Almost half (46.2 percent) of the articles published in AJE since 2003 focus primarily on such practical aspects of the
evaluation profession.
Eight of the 30
articles in the Practice category are part of AJE’s “Ethical Challenges”
series, in which the section editor, Michael Morris, presents a brief scenario
in which an evaluator faces an ethical challenge. In response, two
commentators, in two separate articles, analyze the nature of the ethical
problem and describe what they believe to be the appropriate response by the
evaluator in the scenario, especially in light of the American Evaluation
Association’s Guiding Principles for Evaluators and The Program Evaluation Standards by the Joint Committee on Standards for Educational Evaluation
(1994).
Seven articles in
the Practice category focus on evaluation use, with five of these appearing as
a series in a single issue. These use-oriented articles explore the many facets
of evaluation utilization. They provide exemplars of useful evaluation,
identify factors that promote and impede evaluation use, and weigh the
sometimes conflicting values of evaluation utility and scientific rigor.

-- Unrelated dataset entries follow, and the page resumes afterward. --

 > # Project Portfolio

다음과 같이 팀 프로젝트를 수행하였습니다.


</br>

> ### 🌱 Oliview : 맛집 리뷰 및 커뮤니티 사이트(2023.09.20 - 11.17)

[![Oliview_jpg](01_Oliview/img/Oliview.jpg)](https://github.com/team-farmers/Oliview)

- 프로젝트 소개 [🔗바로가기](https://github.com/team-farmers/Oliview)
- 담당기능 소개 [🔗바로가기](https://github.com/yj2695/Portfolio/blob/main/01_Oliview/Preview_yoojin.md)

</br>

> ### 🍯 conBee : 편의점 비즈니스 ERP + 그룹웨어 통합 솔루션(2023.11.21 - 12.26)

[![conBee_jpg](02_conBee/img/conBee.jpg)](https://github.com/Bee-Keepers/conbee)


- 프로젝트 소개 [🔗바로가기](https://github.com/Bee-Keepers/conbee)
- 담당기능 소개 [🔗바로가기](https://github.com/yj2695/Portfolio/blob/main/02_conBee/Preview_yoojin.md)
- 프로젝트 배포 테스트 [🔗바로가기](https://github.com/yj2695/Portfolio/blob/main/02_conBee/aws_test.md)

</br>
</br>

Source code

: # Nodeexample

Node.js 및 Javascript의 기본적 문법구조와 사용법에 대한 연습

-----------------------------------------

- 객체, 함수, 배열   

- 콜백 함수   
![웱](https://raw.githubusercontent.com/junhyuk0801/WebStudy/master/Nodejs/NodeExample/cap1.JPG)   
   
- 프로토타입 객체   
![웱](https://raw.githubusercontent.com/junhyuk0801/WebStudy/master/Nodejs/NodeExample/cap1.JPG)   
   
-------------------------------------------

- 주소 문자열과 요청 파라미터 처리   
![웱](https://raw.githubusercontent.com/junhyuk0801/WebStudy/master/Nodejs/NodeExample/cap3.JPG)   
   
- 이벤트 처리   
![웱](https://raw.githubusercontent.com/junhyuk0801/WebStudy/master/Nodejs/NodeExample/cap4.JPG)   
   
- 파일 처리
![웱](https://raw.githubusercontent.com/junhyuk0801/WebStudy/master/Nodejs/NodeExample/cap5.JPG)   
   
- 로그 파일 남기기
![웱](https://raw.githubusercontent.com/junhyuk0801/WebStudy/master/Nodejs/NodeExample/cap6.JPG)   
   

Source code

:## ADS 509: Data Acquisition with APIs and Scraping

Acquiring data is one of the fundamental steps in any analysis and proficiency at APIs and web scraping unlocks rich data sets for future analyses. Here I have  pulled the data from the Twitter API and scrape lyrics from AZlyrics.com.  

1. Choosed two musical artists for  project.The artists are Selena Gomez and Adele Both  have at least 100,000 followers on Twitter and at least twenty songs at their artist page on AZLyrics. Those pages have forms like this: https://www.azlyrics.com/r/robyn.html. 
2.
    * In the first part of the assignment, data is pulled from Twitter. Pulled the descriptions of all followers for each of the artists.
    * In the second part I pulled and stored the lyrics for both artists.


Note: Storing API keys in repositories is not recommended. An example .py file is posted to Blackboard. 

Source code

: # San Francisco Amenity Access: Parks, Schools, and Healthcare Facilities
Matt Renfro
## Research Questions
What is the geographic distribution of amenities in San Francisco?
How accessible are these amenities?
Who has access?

Evaluation is an inherently applied discipline—intended to be used—but it is
something that many people shy away from, or downright fear. Given these
conflicting conditions, it is no surprise that many evaluators are interested
in improving evaluation utilization. I categorized two other use-oriented
articles (by Henry [2003] and Henry and Mark [2003]) in the “Metatheory” category, because they go beyond the practical
issues related to use and venture into a theory about evaluation influence,
which I discuss in greater detail in that section.
The remaining articles
that I included in the Practice category address a variety of issues that have
emerged out of the experience of real people engaged in the practice of
evaluation—for example, how certain evaluation contexts present particular
challenges or opportunities, the managerial aspects of evaluation (e.g.,
contracts, resource constraints), and how to communicate effectively with
stakeholders. One article that stands as particularly useful is by Bamberger, Rugh, Church, and Fort (2004). They offer several practical
solutions for common problems that evaluators face when working under severe
constraints. Their recommendations are most relevant for impact evaluations in
which the use of control groups, baseline data, and random sampling would be
ideal but not feasible due to timing, resources, and/or availability of data.
Articles focusing
on practice offer readers insights into the real world of evaluation, where
textbook methods and theory meet politics, red tape, ethical dilemmas, and
stakeholders and clients who may or may not be interested in participating in
evaluation or using its results. These types of articles provide readers with
opportunities to learn from others’ mistakes and successes in the uncertain
world of evaluation practice. They offer students and established evaluators
insights into how evaluation happens in the real world—lessons often not
provided in textbook expositions on theory and methods.
Methods
“Methods” articles
focus on a particular approach to data gathering and/or analysis. Seventeen of
the 65 AJE articles (26.2 percent) deal primarily with methods. Such articles
typically describe an innovative method or a modification of an existing
method. These articles were equally divided between qualitative (8) and
quantitative methods (8), with one article featuring a blend of both.
The qualitative
methods covered by the articles include concept mapping, site visits,
qualitative phone interviewing, the “most significant change” technique,
methods for reconstructing and analyzing program theories, the Delphi
technique, methods of values inquiry, and methods for formatively evaluating
educational technology.
Four of the seven
articles on quantitative methods discussed methods used to overcome problems
associated with randomized controlled trials, including the use of longitudinal
data on program outcomes to estimate program effects, two different methods for
analyzing impacts on beneficiary subgroups, and an approach for blending
experimental and quasi-experimental methods. Other articles focused on the
development of intervention-specific measures, techniques for assessing the
quality of program implementation, and the use of post-plus retrospective
pretests for measuring change.
The one article
that focused on a method that incorporates the use of both qualitative and
quantitative data described the development and use of a rubric for evaluating
collaboration.
Methods articles
highlight innovative and cutting edge approaches to evaluation data gathering
and analysis. Journal articles and professional conferences are probably the
most important ways practicing evaluators learn about new and useful methods.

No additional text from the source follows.